问题
I was always wondering why such a simple and basic operation like swapping the contents of two variables is not built-in for many languages.
It is one of the most basic programming exercises in computer science classes; it is heavily used in many algorithms (e.g. sorting); every now and then one needs it and one must use a temporary variable or use a template/generic function.
It is even a basic machine instruction on many processors, so that the standard scheme with a temporary variable will get optimized.
Many less obvious operators have been created, like the assignment operators (e.g. +=, which was probably created for reflecting the cumulative machine instructions, e.g. add ax,bx), or the ?? operator in C#.
So, what is the reason? Or does it actually exist, and I always missed it?
回答1:
In my experience, it isn't that commonly needed in actual applications, apart from the already-mentioned sort algorithms and occasionally in low level hardware poking, so in my view it's a bit too special-purpose to have in a general-purpose language.

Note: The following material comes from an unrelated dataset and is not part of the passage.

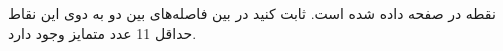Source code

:  نقطه در صفحه داده شده است. ثابت کنید در بین فاصله‌های بین دو به دوی این نقاط حداقل 11 عدد متمایز وجود دارد.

As has also been mentioned, not all processors support it as an instruction (and many do not support it for objects bigger than a word). So if it were supported with some useful additional semantics (e.g. being an atomic operation) it would be difficult to support on some processors, and if it didn't have the additional semantics then it's just (seldom used) synatatic sugar.
The assigment operators (+= etc) were supported because these are much more common in real-world programs - and so the syntacic sugar they provide was more useful, and also as an optimisation - remember C dates from the late 60s/early 70s, and compiler optimisation wasn't as advanced (and the machines less capable, so you didn't want lengthy optimisation passes anyway).
Paul
回答2:
C++ does have swapping.
#include <algorithm>
#include <cassert>
int
main()
{
using std::swap;
int a(3), b(5);
swap(a, b);
assert(a == 5 && b == 3);
}
Furthermore, you can specialise swap
for custom types too!
回答3:
It's a widely used example in computer science courses, but I almost never find myself needing it in real code - whereas I use += very frequently.
Yes, in sorting it would be handy - but you don't tend to need to implement sorting yourself, so the number of actual uses in source code would still be pretty low.
回答4:
You do have the XOR operator that does a variable substitution for primitive type...
回答5:
I think they just forgot to add it :-) Yes, not all CPUs have this kind of instructions, so what ? We have bunch of other things that most CPUs don't have instructions to compute. It would be much easier/clearer and also faster ( by intrinsic ) if we had it !!!